== What the task asks ==
Any picture in the material should be left out, while all other lines are copied exactly.

== == ==

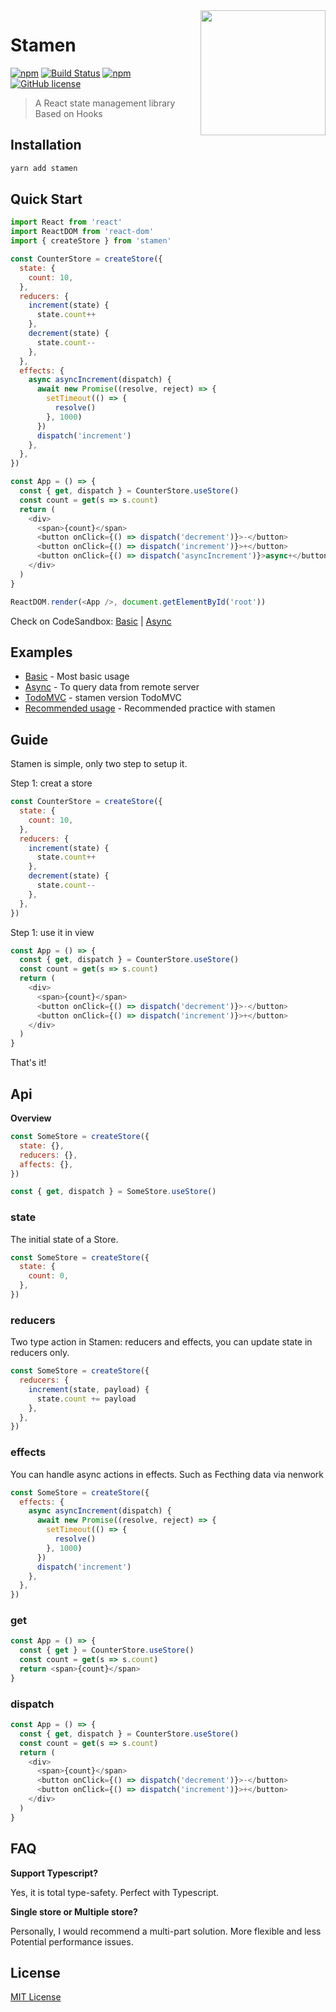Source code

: <img src="http://forsigner.com/images/stamen-logo.jpg" height="200px" align="right"/>

# Stamen

[![npm](https://img.shields.io/npm/v/stamen.svg)](https://www.npmjs.com/package/stamen) [![Build Status](https://travis-ci.org/forsigner/stamen.svg?branch=master)](https://travis-ci.org/forsigner/stamen) [](https://coveralls.io/github/forsigner/stamen?branch=master)
[![npm](https://img.shields.io/badge/TypeScript-%E2%9C%93-007ACC.svg)](https://www.typescriptlang.org/) [![GitHub license](https://img.shields.io/github/license/forsigner/stamen.svg)](https://github.com/forsigner/stamen/blob/master/LICENSE)

> A React state management library Based on Hooks

## Installation

```sh
yarn add stamen
```

## Quick Start

```js
import React from 'react'
import ReactDOM from 'react-dom'
import { createStore } from 'stamen'

const CounterStore = createStore({
  state: {
    count: 10,
  },
  reducers: {
    increment(state) {
      state.count++
    },
    decrement(state) {
      state.count--
    },
  },
  effects: {
    async asyncIncrement(dispatch) {
      await new Promise((resolve, reject) => {
        setTimeout(() => {
          resolve()
        }, 1000)
      })
      dispatch('increment')
    },
  },
})

const App = () => {
  const { get, dispatch } = CounterStore.useStore()
  const count = get(s => s.count)
  return (
    <div>
      <span>{count}</span>
      <button onClick={() => dispatch('decrement')}>-</button>
      <button onClick={() => dispatch('increment')}>+</button>
      <button onClick={() => dispatch('asyncIncrement')}>async+</button>
    </div>
  )
}

ReactDOM.render(<App />, document.getElementById('root'))
```

Check on CodeSandbox: [Basic](https://codesandbox.io/s/0vrrlkjx5w) | [Async](https://codesandbox.io/s/kmq65p3l97)

## Examples

- [Basic](https://github.com/forsigner/stamen/tree/master/examples/basic) - Most basic usage
- [Async](https://github.com/forsigner/stamen/tree/master/examples/async) - To query data from remote server
- [TodoMVC](https://github.com/forsigner/stamen/tree/master/examples/todomvc) - stamen version TodoMVC
- [Recommended usage](https://github.com/forsigner/stamen/tree/master/examples/recommended-usage) - Recommended practice with stamen

## Guide

Stamen is simple, only two step to setup it.

Step 1: creat a store

```js
const CounterStore = createStore({
  state: {
    count: 10,
  },
  reducers: {
    increment(state) {
      state.count++
    },
    decrement(state) {
      state.count--
    },
  },
})
```

Step 1: use it in view

```js
const App = () => {
  const { get, dispatch } = CounterStore.useStore()
  const count = get(s => s.count)
  return (
    <div>
      <span>{count}</span>
      <button onClick={() => dispatch('decrement')}>-</button>
      <button onClick={() => dispatch('increment')}>+</button>
    </div>
  )
}
```

That's it!

## Api

**Overview**

```js
const SomeStore = createStore({
  state: {},
  reducers: {},
  affects: {},
})

const { get, dispatch } = SomeStore.useStore()
```

### state

The initial state of a Store.

```js
const SomeStore = createStore({
  state: {
    count: 0,
  },
})
```

### reducers

Two type action in Stamen: reducers and effects, you can update state in reducers only. 


```js
const SomeStore = createStore({
  reducers: {
    increment(state, payload) {
      state.count += payload
    },
  },
})
```

### effects

You can handle async actions in effects. Such as Fecthing data via nenwork

```js
const SomeStore = createStore({
  effects: {
    async asyncIncrement(dispatch) {
      await new Promise((resolve, reject) => {
        setTimeout(() => {
          resolve()
        }, 1000)
      })
      dispatch('increment')
    },
  },
})
```

### get

```js
const App = () => {
  const { get } = CounterStore.useStore()
  const count = get(s => s.count)
  return <span>{count}</span>
}
```

### dispatch

```js
const App = () => {
  const { get, dispatch } = CounterStore.useStore()
  const count = get(s => s.count)
  return (
    <div>
      <span>{count}</span>
      <button onClick={() => dispatch('decrement')}>-</button>
      <button onClick={() => dispatch('increment')}>+</button>
    </div>
  )
}
```

## FAQ

**Support Typescript?**

Yes, it is total type-safety. Perfect with Typescript.

**Single store or Multiple store?**

Personally, I would recommend a multi-part solution. More flexible and less Potential performance issues.

## License

[MIT License](https://github.com/forsigner/stamen/blob/master/LICENSE)
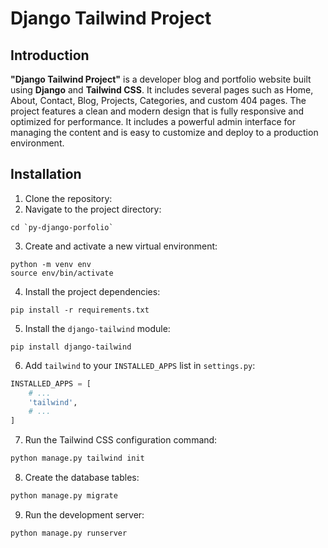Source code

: # Django Tailwind Project

## Introduction

**"Django Tailwind Project"** is a developer blog and portfolio website built using **Django** and **Tailwind CSS**. It includes several pages such as Home, About, Contact, Blog, Projects, Categories, and custom 404 pages. The project features a clean and modern design that is fully responsive and optimized for performance. It includes a powerful admin interface for managing the content and is easy to customize and deploy to a production environment.

## Installation

1. Clone the repository:
2. Navigate to the project directory:

```
cd `py-django-porfolio`
```

3. Create and activate a new virtual environment:

```
python -m venv env
source env/bin/activate
```

4. Install the project dependencies:

```
pip install -r requirements.txt
```

5. Install the `django-tailwind` module:

```
pip install django-tailwind
```

6. Add `tailwind` to your `INSTALLED_APPS` list in `settings.py`:

```python
INSTALLED_APPS = [
    # ...
    'tailwind',
    # ...
]
```

7. Run the Tailwind CSS configuration command:

```python
python manage.py tailwind init
```

8. Create the database tables:

```python
python manage.py migrate
```

9. Run the development server:

```python
python manage.py runserver
```
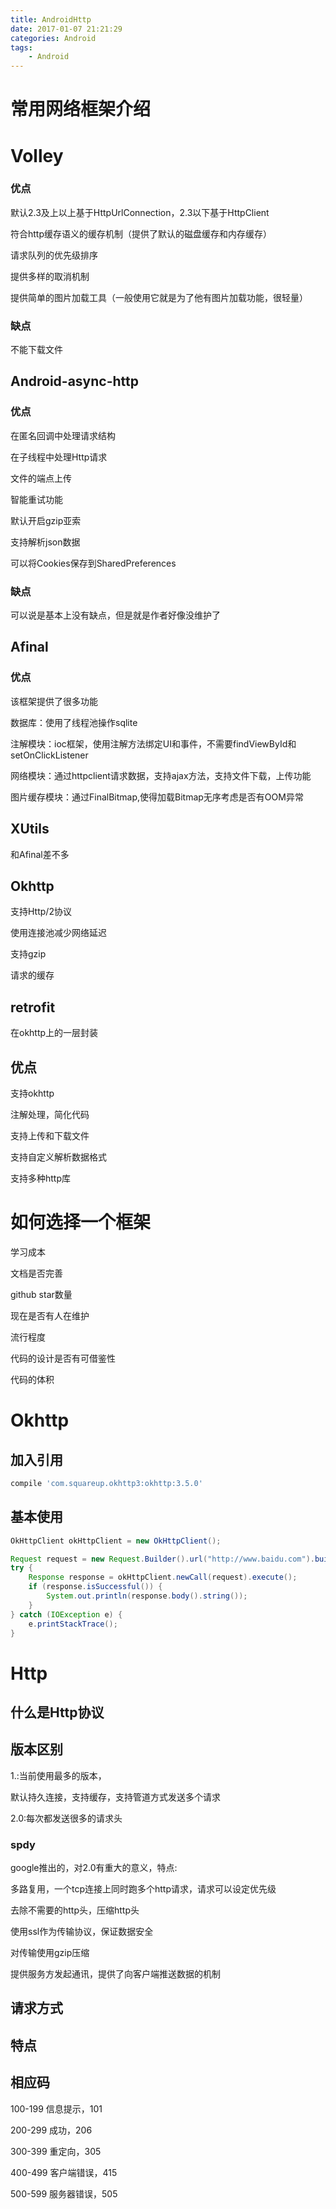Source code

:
 ```yaml
---
title: AndroidHttp
date: 2017-01-07 21:21:29
categories: Android
tags: 
    - Android
---
```


# 常用网络框架介绍

# Volley

### 优点

默认2.3及上以上基于HttpUrlConnection，2.3以下基于HttpClient

符合http缓存语义的缓存机制（提供了默认的磁盘缓存和内存缓存）

请求队列的优先级排序

提供多样的取消机制

提供简单的图片加载工具（一般使用它就是为了他有图片加载功能，很轻量）

### 缺点

不能下载文件

## Android-async-http

### 优点

在匿名回调中处理请求结构

在子线程中处理Http请求

文件的端点上传

智能重试功能

默认开启gzip亚索

支持解析json数据

可以将Cookies保存到SharedPreferences

### 缺点

可以说是基本上没有缺点，但是就是作者好像没维护了

## Afinal

### 优点

该框架提供了很多功能

数据库：使用了线程池操作sqlite

注解模块：ioc框架，使用注解方法绑定UI和事件，不需要findViewById和setOnClickListener

网络模块：通过httpclient请求数据，支持ajax方法，支持文件下载，上传功能

图片缓存模块：通过FinalBitmap,使得加载Bitmap无序考虑是否有OOM异常

## XUtils

和Afinal差不多

## Okhttp

支持Http/2协议

使用连接池减少网络延迟

支持gzip

请求的缓存

## retrofit

在okhttp上的一层封装

## 优点

支持okhttp

注解处理，简化代码

支持上传和下载文件

支持自定义解析数据格式

支持多种http库

# 如何选择一个框架

学习成本

文档是否完善

github star数量

现在是否有人在维护

流行程度

代码的设计是否有可借鉴性

代码的体积

# Okhttp

## 加入引用

```groovy
compile 'com.squareup.okhttp3:okhttp:3.5.0'
```

## 基本使用

```java
OkHttpClient okHttpClient = new OkHttpClient();

Request request = new Request.Builder().url("http://www.baidu.com").build();
try {
    Response response = okHttpClient.newCall(request).execute();
    if (response.isSuccessful()) {
        System.out.println(response.body().string());
    }
} catch (IOException e) {
    e.printStackTrace();
}
```

# Http

## 什么是Http协议

## 版本区别

1.:当前使用最多的版本，

默认持久连接，支持缓存，支持管道方式发送多个请求

2.0:每次都发送很多的请求头



### spdy

google推出的，对2.0有重大的意义，特点:

多路复用，一个tcp连接上同时跑多个http请求，请求可以设定优先级

去除不需要的http头，压缩http头

使用ssl作为传输协议，保证数据安全

对传输使用gzip压缩

提供服务方发起通讯，提供了向客户端推送数据的机制

## 请求方式

## 特点

## 相应码

100-199 信息提示，101

200-299 成功，206

300-399 重定向，305

400-499 客户端错误，415

500-599 服务器错误，505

== == ==

== Exercise response ==
Source code

: <img src="http://forsigner.com/images/stamen-logo.jpg" height="200px" align="right"/>

# Stamen

[![npm](https://img.shields.io/npm/v/stamen.svg)](https://www.npmjs.com/package/stamen) [![Build Status](https://travis-ci.org/forsigner/stamen.svg?branch=master)](https://travis-ci.org/forsigner/stamen) [](https://coveralls.io/github/forsigner/stamen?branch=master)
[![npm](https://img.shields.io/badge/TypeScript-%E2%9C%93-007ACC.svg)](https://www.typescriptlang.org/) [![GitHub license](https://img.shields.io/github/license/forsigner/stamen.svg)](https://github.com/forsigner/stamen/blob/master/LICENSE)

> A React state management library Based on Hooks

## Installation

```sh
yarn add stamen
```

## Quick Start

```js
import React from 'react'
import ReactDOM from 'react-dom'
import { createStore } from 'stamen'

const CounterStore = createStore({
  state: {
    count: 10,
  },
  reducers: {
    increment(state) {
      state.count++
    },
    decrement(state) {
      state.count--
    },
  },
  effects: {
    async asyncIncrement(dispatch) {
      await new Promise((resolve, reject) => {
        setTimeout(() => {
          resolve()
        }, 1000)
      })
      dispatch('increment')
    },
  },
})

const App = () => {
  const { get, dispatch } = CounterStore.useStore()
  const count = get(s => s.count)
  return (
    <div>
      <span>{count}</span>
      <button onClick={() => dispatch('decrement')}>-</button>
      <button onClick={() => dispatch('increment')}>+</button>
      <button onClick={() => dispatch('asyncIncrement')}>async+</button>
    </div>
  )
}

ReactDOM.render(<App />, document.getElementById('root'))
```

Check on CodeSandbox: [Basic](https://codesandbox.io/s/0vrrlkjx5w) | [Async](https://codesandbox.io/s/kmq65p3l97)

## Examples

- [Basic](https://github.com/forsigner/stamen/tree/master/examples/basic) - Most basic usage
- [Async](https://github.com/forsigner/stamen/tree/master/examples/async) - To query data from remote server
- [TodoMVC](https://github.com/forsigner/stamen/tree/master/examples/todomvc) - stamen version TodoMVC
- [Recommended usage](https://github.com/forsigner/stamen/tree/master/examples/recommended-usage) - Recommended practice with stamen

## Guide

Stamen is simple, only two step to setup it.

Step 1: creat a store

```js
const CounterStore = createStore({
  state: {
    count: 10,
  },
  reducers: {
    increment(state) {
      state.count++
    },
    decrement(state) {
      state.count--
    },
  },
})
```

Step 1: use it in view

```js
const App = () => {
  const { get, dispatch } = CounterStore.useStore()
  const count = get(s => s.count)
  return (
    <div>
      <span>{count}</span>
      <button onClick={() => dispatch('decrement')}>-</button>
      <button onClick={() => dispatch('increment')}>+</button>
    </div>
  )
}
```

That's it!

## Api

**Overview**

```js
const SomeStore = createStore({
  state: {},
  reducers: {},
  affects: {},
})

const { get, dispatch } = SomeStore.useStore()
```

### state

The initial state of a Store.

```js
const SomeStore = createStore({
  state: {
    count: 0,
  },
})
```

### reducers

Two type action in Stamen: reducers and effects, you can update state in reducers only. 


```js
const SomeStore = createStore({
  reducers: {
    increment(state, payload) {
      state.count += payload
    },
  },
})
```

### effects

You can handle async actions in effects. Such as Fecthing data via nenwork

```js
const SomeStore = createStore({
  effects: {
    async asyncIncrement(dispatch) {
      await new Promise((resolve, reject) => {
        setTimeout(() => {
          resolve()
        }, 1000)
      })
      dispatch('increment')
    },
  },
})
```

### get

```js
const App = () => {
  const { get } = CounterStore.useStore()
  const count = get(s => s.count)
  return <span>{count}</span>
}
```

### dispatch

```js
const App = () => {
  const { get, dispatch } = CounterStore.useStore()
  const count = get(s => s.count)
  return (
    <div>
      <span>{count}</span>
      <button onClick={() => dispatch('decrement')}>-</button>
      <button onClick={() => dispatch('increment')}>+</button>
    </div>
  )
}
```

## FAQ

**Support Typescript?**

Yes, it is total type-safety. Perfect with Typescript.

**Single store or Multiple store?**

Personally, I would recommend a multi-part solution. More flexible and less Potential performance issues.

## License

[MIT License](https://github.com/forsigner/stamen/blob/master/LICENSE)
Source code

: # Django Tailwind Project

## Introduction

**"Django Tailwind Project"** is a developer blog and portfolio website built using **Django** and **Tailwind CSS**. It includes several pages such as Home, About, Contact, Blog, Projects, Categories, and custom 404 pages. The project features a clean and modern design that is fully responsive and optimized for performance. It includes a powerful admin interface for managing the content and is easy to customize and deploy to a production environment.

## Installation

1. Clone the repository:
2. Navigate to the project directory:

```
cd `py-django-porfolio`
```

3. Create and activate a new virtual environment:

```
python -m venv env
source env/bin/activate
```

4. Install the project dependencies:

```
pip install -r requirements.txt
```

5. Install the `django-tailwind` module:

```
pip install django-tailwind
```

6. Add `tailwind` to your `INSTALLED_APPS` list in `settings.py`:

```python
INSTALLED_APPS = [
    # ...
    'tailwind',
    # ...
]
```

7. Run the Tailwind CSS configuration command:

```python
python manage.py tailwind init
```

8. Create the database tables:

```python
python manage.py migrate
```

9. Run the development server:

```python
python manage.py runserver
```
Source code

:
 ```yaml
---
title: AndroidHttp
date: 2017-01-07 21:21:29
categories: Android
tags: 
    - Android
---
```


# 常用网络框架介绍

# Volley

### 优点

默认2.3及上以上基于HttpUrlConnection，2.3以下基于HttpClient

符合http缓存语义的缓存机制（提供了默认的磁盘缓存和内存缓存）

请求队列的优先级排序

提供多样的取消机制

提供简单的图片加载工具（一般使用它就是为了他有图片加载功能，很轻量）

### 缺点

不能下载文件

## Android-async-http

### 优点

在匿名回调中处理请求结构

在子线程中处理Http请求

文件的端点上传

智能重试功能

默认开启gzip亚索

支持解析json数据

可以将Cookies保存到SharedPreferences

### 缺点

可以说是基本上没有缺点，但是就是作者好像没维护了

## Afinal

### 优点

该框架提供了很多功能

数据库：使用了线程池操作sqlite

注解模块：ioc框架，使用注解方法绑定UI和事件，不需要findViewById和setOnClickListener

网络模块：通过httpclient请求数据，支持ajax方法，支持文件下载，上传功能

图片缓存模块：通过FinalBitmap,使得加载Bitmap无序考虑是否有OOM异常

## XUtils

和Afinal差不多

## Okhttp

支持Http/2协议

使用连接池减少网络延迟

支持gzip

请求的缓存

## retrofit

在okhttp上的一层封装

## 优点

支持okhttp

注解处理，简化代码

支持上传和下载文件

支持自定义解析数据格式

支持多种http库

# 如何选择一个框架

学习成本

文档是否完善

github star数量

现在是否有人在维护

流行程度

代码的设计是否有可借鉴性

代码的体积

# Okhttp

## 加入引用

```groovy
compile 'com.squareup.okhttp3:okhttp:3.5.0'
```

## 基本使用

```java
OkHttpClient okHttpClient = new OkHttpClient();

Request request = new Request.Builder().url("http://www.baidu.com").build();
try {
    Response response = okHttpClient.newCall(request).execute();
    if (response.isSuccessful()) {
        System.out.println(response.body().string());
    }
} catch (IOException e) {
    e.printStackTrace();
}
```

# Http

## 什么是Http协议

## 版本区别

1.:当前使用最多的版本，

默认持久连接，支持缓存，支持管道方式发送多个请求

2.0:每次都发送很多的请求头



### spdy

google推出的，对2.0有重大的意义，特点:

多路复用，一个tcp连接上同时跑多个http请求，请求可以设定优先级

去除不需要的http头，压缩http头

使用ssl作为传输协议，保证数据安全

对传输使用gzip压缩

提供服务方发起通讯，提供了向客户端推送数据的机制

## 请求方式

## 特点

## 相应码

100-199 信息提示，101

200-299 成功，206

300-399 重定向，305

400-499 客户端错误，415

500-599 服务器错误，505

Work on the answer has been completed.